§ **Data for review**:

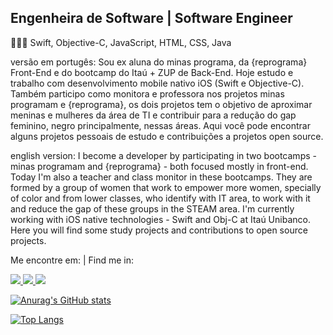 ## Engenheira de Software | Software Engineer

👩🏽‍💻    Swift, Objective-C, JavaScript, HTML, CSS, Java

versão em portugês:
Sou ex aluna do minas programa, da {reprograma} Front-End e do bootcamp do Itaú + ZUP de Back-End. Hoje estudo e trabalho com desenvolvimento mobile nativo iOS (Swift e Objective-C). Também participo como monitora e professora nos projetos minas programam e {reprograma}, os dois projetos tem o objetivo de aproximar meninas e mulheres da área de TI e contribuir para a redução do gap feminino, negro principalmente, nessas áreas.
Aqui você pode encontrar alguns projetos pessoais de estudo e contribuições a projetos open source. 

english version:
I become a developer by participating in two bootcamps - minas programam and {reprograma} - both focused mostly in front-end. Today I'm also a teacher and class monitor in these bootcamps. They are formed by a group of women that work to empower more women, specially of color and from lower classes, who identify with IT area, to work with it and reduce the gap of these groups in the STEAM area. 
I'm currently working with iOS native technologies - Swift and Obj-C at Itaú Unibanco.
Here you will find some study projects and contributions to open source projects.

Me encontre em: | Find me in: 

<span align="left">
<a href="https://linkedin.com/in/tabita-barbosa" rel="nofollow" target="_blank">
<img src="https://img.shields.io/badge/LinkedIn-0077B5?style=for-the-badge&logo=linkedin&logoColor=white">
</a>
<a href="mailto:tabita.barbosa8@gmail.com" target="_blank">
<img src="https://img.shields.io/badge/Gmail-D14836?style=for-the-badge&logo=gmail&logoColor=white">
</a>
<a href="https://www.behance.net/tabitabarbosa" target="_blank">
<img src="https://img.shields.io/badge/-Behance-blue?style=for-the-badge&logo=behance&logoColor=white">
</a>
</span>

[![Anurag's GitHub stats](https://github-readme-stats.vercel.app/api?username=tabita-barbosa&theme=radical&show_icons=true&count_private=true&hide_title=true)](https://github.com/tabita-barbosa/github-readme-stats)

[![Top Langs](https://github-readme-stats.vercel.app/api/top-langs/?username=tabita-barbosa&layout=compact)](https://github.com/tabita-barbosa/github-readme-stats)


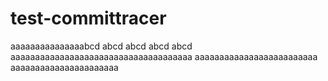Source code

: # test-committracer
aaaaaaaaaaaaaaabcd abcd abcd abcd abcd
aaaaaaaaaaaaaaaaaaaaaaaaaaaaaaaaaaaaa
aaaaaaaaaaaaaaaaaaaaaaaaa
aaaaaaaaaaaaaaaaaaaaaa
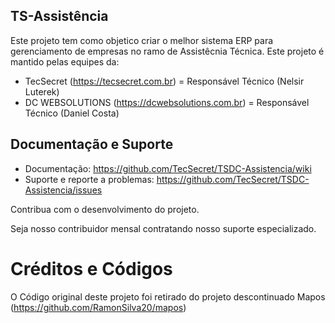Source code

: ## TS-Assistência

Este projeto tem como objetico criar o melhor sistema ERP para gerenciamento de empresas no ramo de Assistêcnia Técnica.
Este projeto é mantido pelas equipes da:

* TecSecret (https://tecsecret.com.br) = Responsável Técnico (Nelsir Luterek)
* DC WEBSOLUTIONS (https://dcwebsolutions.com.br) = Responsável Técnico (Daniel Costa)



## Documentação e Suporte

   - Documentação:  https://github.com/TecSecret/TSDC-Assistencia/wiki
   - Suporte e reporte a problemas: https://github.com/TecSecret/TSDC-Assistencia/issues

Contribua com o desenvolvimento do projeto.

Seja nosso contribuidor mensal contratando nosso suporte especializado.


# Créditos e Códigos

O Código original deste projeto foi retirado do projeto descontinuado Mapos (https://github.com/RamonSilva20/mapos)
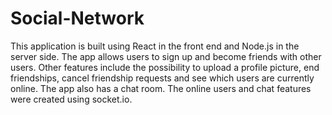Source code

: # Social-Network

This application is built using React in the front end and Node.js in the server side. The app allows users to sign up and become friends with other users. Other features include the possibility to upload a profile picture, end friendships, cancel friendship requests and see which users are currently online. The app also has a chat room. The online users and chat features were created using socket.io. 
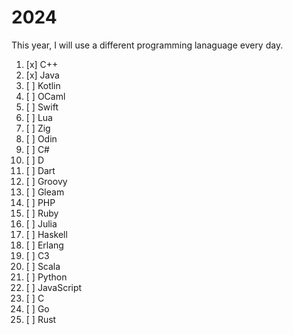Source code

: # 2024

This year, I will use a different programming lanaguage every day.

1.  [x] C++
2.  [x] Java
3.  [ ] Kotlin
4.  [ ] OCaml
5.  [ ] Swift
6.  [ ] Lua
7.  [ ] Zig
8.  [ ] Odin
9.  [ ] C#
10. [ ] D
11. [ ] Dart
12. [ ] Groovy
13. [ ] Gleam
14. [ ] PHP
15. [ ] Ruby
16. [ ] Julia
17. [ ] Haskell
18. [ ] Erlang
19. [ ] C3
20. [ ] Scala
21. [ ] Python
22. [ ] JavaScript
23. [ ] C
24. [ ] Go
25. [ ] Rust

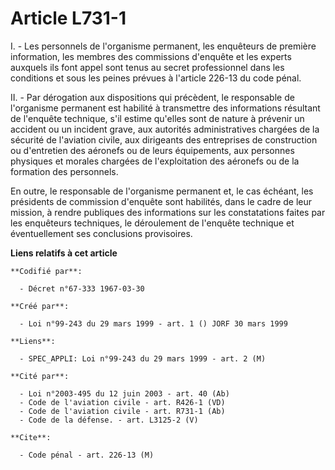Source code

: # Article L731-1

I. - Les personnels de l'organisme permanent, les enquêteurs de première information, les membres des commissions d'enquête
et les experts auxquels ils font appel sont tenus au secret professionnel dans les conditions et sous les peines prévues à
l'article 226-13 du code pénal.

II. - Par dérogation aux dispositions qui précèdent, le responsable de l'organisme permanent est habilité à transmettre des
informations résultant de l'enquête technique, s'il estime qu'elles sont de nature à prévenir un accident ou un incident
grave, aux autorités administratives chargées de la sécurité de l'aviation civile, aux dirigeants des entreprises de
construction ou d'entretien des aéronefs ou de leurs équipements, aux personnes physiques et morales chargées de
l'exploitation des aéronefs ou de la formation des personnels.

En outre, le responsable de l'organisme permanent et, le cas échéant, les présidents de commission d'enquête sont habilités,
dans le cadre de leur mission, à rendre publiques des informations sur les constatations faites par les enquêteurs
techniques, le déroulement de l'enquête technique et éventuellement ses conclusions provisoires.

**Liens relatifs à cet article**

	**Codifié par**:

	  - Décret n°67-333 1967-03-30

	**Créé par**:

	  - Loi n°99-243 du 29 mars 1999 - art. 1 () JORF 30 mars 1999

	**Liens**:

	  - SPEC_APPLI: Loi n°99-243 du 29 mars 1999 - art. 2 (M)

	**Cité par**:

	  - Loi n°2003-495 du 12 juin 2003 - art. 40 (Ab)
	  - Code de l'aviation civile - art. R426-1 (VD)
	  - Code de l'aviation civile - art. R731-1 (Ab)
	  - Code de la défense. - art. L3125-2 (V)

	**Cite**:

	  - Code pénal - art. 226-13 (M)
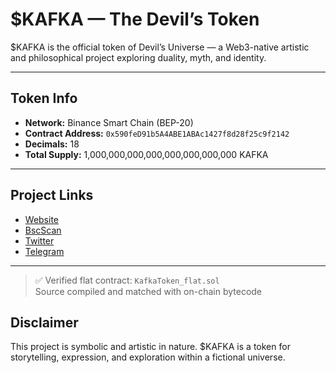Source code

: # $KAFKA — The Devil’s Token

$KAFKA is the official token of Devil’s Universe — a Web3-native artistic and philosophical project exploring duality, myth, and identity.

---

## Token Info

- **Network:** Binance Smart Chain (BEP-20)
- **Contract Address:** `0x590feD91b5A4ABE1ABAc1427f8d28f25c9f2142`
- **Decimals:** 18  
- **Total Supply:** 1,000,000,000,000,000,000,000,000 KAFKA

---

## Project Links

- [Website](https://devilsuniverse.com)  
- [BscScan](https://bscscan.com/token/0x590feD91b5A4ABE1ABAc1427f8d28f25c9f2142)  
- [Twitter](https://twitter.com/devils_kafka)  
- [Telegram](https://t.me/devils_kafka)

---
> ✅ Verified flat contract: `KafkaToken_flat.sol`  
> Source compiled and matched with on-chain bytecode
## Disclaimer

This project is symbolic and artistic in nature. $KAFKA is a token for storytelling, expression, and exploration within a fictional universe.
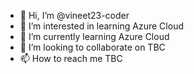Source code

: - 👋 Hi, I’m @vineet23-coder
- 👀 I’m interested in learning Azure Cloud
- 🌱 I’m currently learning Azure Cloud
- 💞️ I’m looking to collaborate on TBC
- 📫 How to reach me TBC

<!---
vineet23-coder/vineet23-coder is a ✨ special ✨ repository because its `README.md` (this file) appears on your GitHub profile.
You can click the Preview link to take a look at your changes.
--->
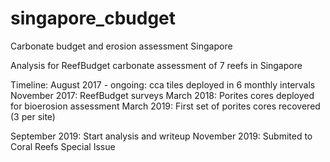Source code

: # singapore_cbudget
Carbonate budget and erosion assessment Singapore

Analysis for ReefBudget carbonate assessment of 7 reefs in Singapore

Timeline: 
August 2017 - ongoing: cca tiles deployed in 6 monthly intervals
November 2017: ReefBudget surveys
March 2018: Porites cores deployed for bioerosion assessment
March 2019: First set of porites cores recovered (3 per site)

September 2019: Start analysis and writeup
November 2019: Submited to Coral Reefs Special Issue
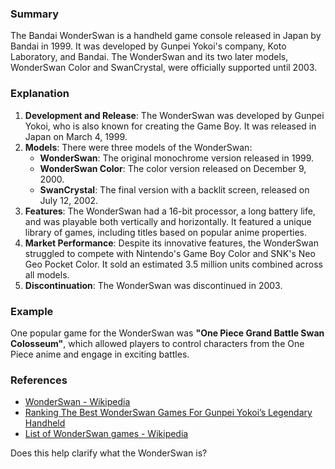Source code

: ### Summary
The Bandai WonderSwan is a handheld game console released in Japan by Bandai in 1999. It was developed by Gunpei Yokoi's company, Koto Laboratory, and Bandai. The WonderSwan and its two later models, WonderSwan Color and SwanCrystal, were officially supported until 2003.

### Explanation
1. **Development and Release**: The WonderSwan was developed by Gunpei Yokoi, who is also known for creating the Game Boy. It was released in Japan on March 4, 1999.
2. **Models**: There were three models of the WonderSwan:
   - **WonderSwan**: The original monochrome version released in 1999.
   - **WonderSwan Color**: The color version released on December 9, 2000.
   - **SwanCrystal**: The final version with a backlit screen, released on July 12, 2002.
3. **Features**: The WonderSwan had a 16-bit processor, a long battery life, and was playable both vertically and horizontally. It featured a unique library of games, including titles based on popular anime properties.
4. **Market Performance**: Despite its innovative features, the WonderSwan struggled to compete with Nintendo's Game Boy Color and SNK's Neo Geo Pocket Color. It sold an estimated 3.5 million units combined across all models.
5. **Discontinuation**: The WonderSwan was discontinued in 2003.

### Example
One popular game for the WonderSwan was **"One Piece Grand Battle Swan Colosseum"**, which allowed players to control characters from the One Piece anime and engage in exciting battles.

### References
- [WonderSwan - Wikipedia](https://en.wikipedia.org/wiki/WonderSwan)
- [Ranking The Best WonderSwan Games For Gunpei Yokoi’s Legendary Handheld](https://retrododo.com/best-wonderswan-games/)
- [List of WonderSwan games - Wikipedia](https://en.wikipedia.org/wiki/List_of_WonderSwan_games)

Does this help clarify what the WonderSwan is?
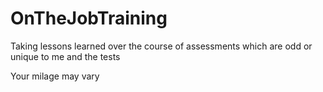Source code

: # OnTheJobTraining
Taking lessons learned over the course of assessments which are odd or unique to me and the tests

Your milage may vary
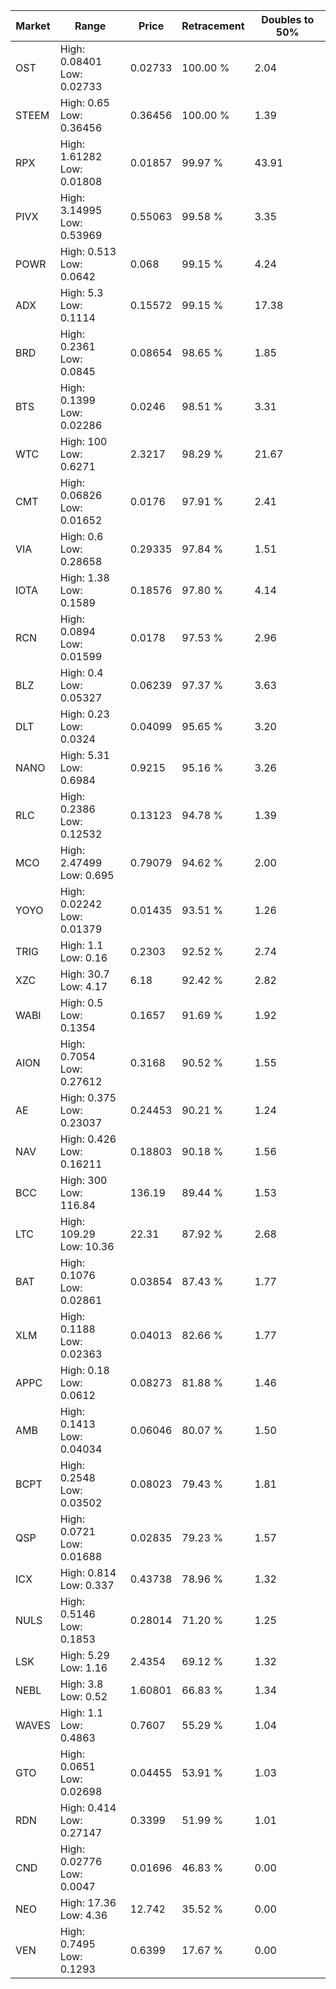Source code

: | Market | Range | Price| Retracement | Doubles to 50% |
| --- | --- | --- | --- | --- |
| OST | High: 0.08401<br />Low: 0.02733 | 0.02733 | 100.00 % | 2.04 |
| STEEM | High: 0.65<br />Low: 0.36456 | 0.36456 | 100.00 % | 1.39 |
| RPX | High: 1.61282<br />Low: 0.01808 | 0.01857 | 99.97 % | 43.91 |
| PIVX | High: 3.14995<br />Low: 0.53969 | 0.55063 | 99.58 % | 3.35 |
| POWR | High: 0.513<br />Low: 0.0642 | 0.068 | 99.15 % | 4.24 |
| ADX | High: 5.3<br />Low: 0.1114 | 0.15572 | 99.15 % | 17.38 |
| BRD | High: 0.2361<br />Low: 0.0845 | 0.08654 | 98.65 % | 1.85 |
| BTS | High: 0.1399<br />Low: 0.02286 | 0.0246 | 98.51 % | 3.31 |
| WTC | High: 100<br />Low: 0.6271 | 2.3217 | 98.29 % | 21.67 |
| CMT | High: 0.06826<br />Low: 0.01652 | 0.0176 | 97.91 % | 2.41 |
| VIA | High: 0.6<br />Low: 0.28658 | 0.29335 | 97.84 % | 1.51 |
| IOTA | High: 1.38<br />Low: 0.1589 | 0.18576 | 97.80 % | 4.14 |
| RCN | High: 0.0894<br />Low: 0.01599 | 0.0178 | 97.53 % | 2.96 |
| BLZ | High: 0.4<br />Low: 0.05327 | 0.06239 | 97.37 % | 3.63 |
| DLT | High: 0.23<br />Low: 0.0324 | 0.04099 | 95.65 % | 3.20 |
| NANO | High: 5.31<br />Low: 0.6984 | 0.9215 | 95.16 % | 3.26 |
| RLC | High: 0.2386<br />Low: 0.12532 | 0.13123 | 94.78 % | 1.39 |
| MCO | High: 2.47499<br />Low: 0.695 | 0.79079 | 94.62 % | 2.00 |
| YOYO | High: 0.02242<br />Low: 0.01379 | 0.01435 | 93.51 % | 1.26 |
| TRIG | High: 1.1<br />Low: 0.16 | 0.2303 | 92.52 % | 2.74 |
| XZC | High: 30.7<br />Low: 4.17 | 6.18 | 92.42 % | 2.82 |
| WABI | High: 0.5<br />Low: 0.1354 | 0.1657 | 91.69 % | 1.92 |
| AION | High: 0.7054<br />Low: 0.27612 | 0.3168 | 90.52 % | 1.55 |
| AE | High: 0.375<br />Low: 0.23037 | 0.24453 | 90.21 % | 1.24 |
| NAV | High: 0.426<br />Low: 0.16211 | 0.18803 | 90.18 % | 1.56 |
| BCC | High: 300<br />Low: 116.84 | 136.19 | 89.44 % | 1.53 |
| LTC | High: 109.29<br />Low: 10.36 | 22.31 | 87.92 % | 2.68 |
| BAT | High: 0.1076<br />Low: 0.02861 | 0.03854 | 87.43 % | 1.77 |
| XLM | High: 0.1188<br />Low: 0.02363 | 0.04013 | 82.66 % | 1.77 |
| APPC | High: 0.18<br />Low: 0.0612 | 0.08273 | 81.88 % | 1.46 |
| AMB | High: 0.1413<br />Low: 0.04034 | 0.06046 | 80.07 % | 1.50 |
| BCPT | High: 0.2548<br />Low: 0.03502 | 0.08023 | 79.43 % | 1.81 |
| QSP | High: 0.0721<br />Low: 0.01688 | 0.02835 | 79.23 % | 1.57 |
| ICX | High: 0.814<br />Low: 0.337 | 0.43738 | 78.96 % | 1.32 |
| NULS | High: 0.5146<br />Low: 0.1853 | 0.28014 | 71.20 % | 1.25 |
| LSK | High: 5.29<br />Low: 1.16 | 2.4354 | 69.12 % | 1.32 |
| NEBL | High: 3.8<br />Low: 0.52 | 1.60801 | 66.83 % | 1.34 |
| WAVES | High: 1.1<br />Low: 0.4863 | 0.7607 | 55.29 % | 1.04 |
| GTO | High: 0.0651<br />Low: 0.02698 | 0.04455 | 53.91 % | 1.03 |
| RDN | High: 0.414<br />Low: 0.27147 | 0.3399 | 51.99 % | 1.01 |
| CND | High: 0.02776<br />Low: 0.0047 | 0.01696 | 46.83 % | 0.00 |
| NEO | High: 17.36<br />Low: 4.36 | 12.742 | 35.52 % | 0.00 |
| VEN | High: 0.7495<br />Low: 0.1293 | 0.6399 | 17.67 % | 0.00 |
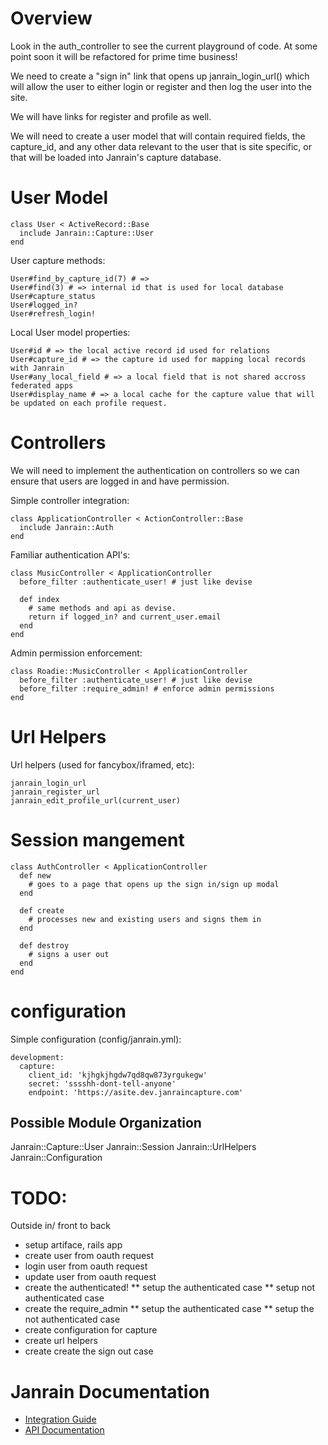 # Overview

Look in the auth_controller to see the current playground of code. At some point
soon it will be refactored for prime time business!

We need to create a "sign in" link that opens up janrain_login_url() which will allow the
user to either login or register and then log the user into the site.

We will have links for register and profile as well.

We will need to create a user model that will contain required fields, the
capture_id, and any other data relevant to the user that is site specific, or
that will be loaded into Janrain's capture database.

# User Model

    class User < ActiveRecord::Base
      include Janrain::Capture::User
    end

User capture methods:

    User#find_by_capture_id(7) # => 
    User#find(3) # => internal id that is used for local database
    User#capture_status
    User#logged_in?
    User#refresh_login!

Local User model properties:

    User#id # => the local active record id used for relations
    User#capture_id # => the capture id used for mapping local records with Janrain
    User#any_local_field # => a local field that is not shared accross federated apps
    User#display_name # => a local cache for the capture value that will be updated on each profile request.

# Controllers

We will need to implement the authentication on controllers so we can ensure that
users are logged in and have permission. 

Simple controller integration:

    class ApplicationController < ActionController::Base
      include Janrain::Auth
    end

Familiar authentication API's:

    class MusicController < ApplicationController
      before_filter :authenticate_user! # just like devise

      def index
        # same methods and api as devise.
        return if logged_in? and current_user.email
      end
    end

Admin permission enforcement:

    class Roadie::MusicController < ApplicationController
      before_filter :authenticate_user! # just like devise
      before_filter :require_admin! # enforce admin permissions
    end

# Url Helpers

Url helpers (used for fancybox/iframed, etc):

    janrain_login_url
    janrain_register_url
    janrain_edit_profile_url(current_user)

# Session mangement

    class AuthController < ApplicationController
      def new
        # goes to a page that opens up the sign in/sign up modal
      end

      def create
        # processes new and existing users and signs them in
      end

      def destroy
        # signs a user out
      end
    end

# configuration 

Simple configuration (config/janrain.yml):

    development:
      capture:
        client_id: 'kjhgkjhgdw7qd8qw873yrgukegw'
        secret: 'sssshh-dont-tell-anyone'
        endpoint: 'https://asite.dev.janraincapture.com'

## Possible Module Organization

Janrain::Capture::User
Janrain::Session
Janrain::UrlHelpers
Janrain::Configuration

# TODO: 

Outside in/ front to back

  * setup artiface, rails app
  * create user from oauth request
  * login user from oauth request
  * update user from oauth request
  * create the authenticated!
    ** setup the authenticated case
    ** setup not authenticated case
  * create the require_admin
    ** setup the authenticated case
    ** setup the not authenticated case
  * create configuration for capture
  * create url helpers
  * create create the sign out case

# Janrain Documentation

  * [Integration Guide](https://janraincapture.com/docs/integration_guide.html)
  * [API Documentation](https://janraincapture.com/docs/)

§ **Work to be completed**: What is the number of lines above that hold the word "organisme"? Answer with that number alone.

§ **Exercise output**: 3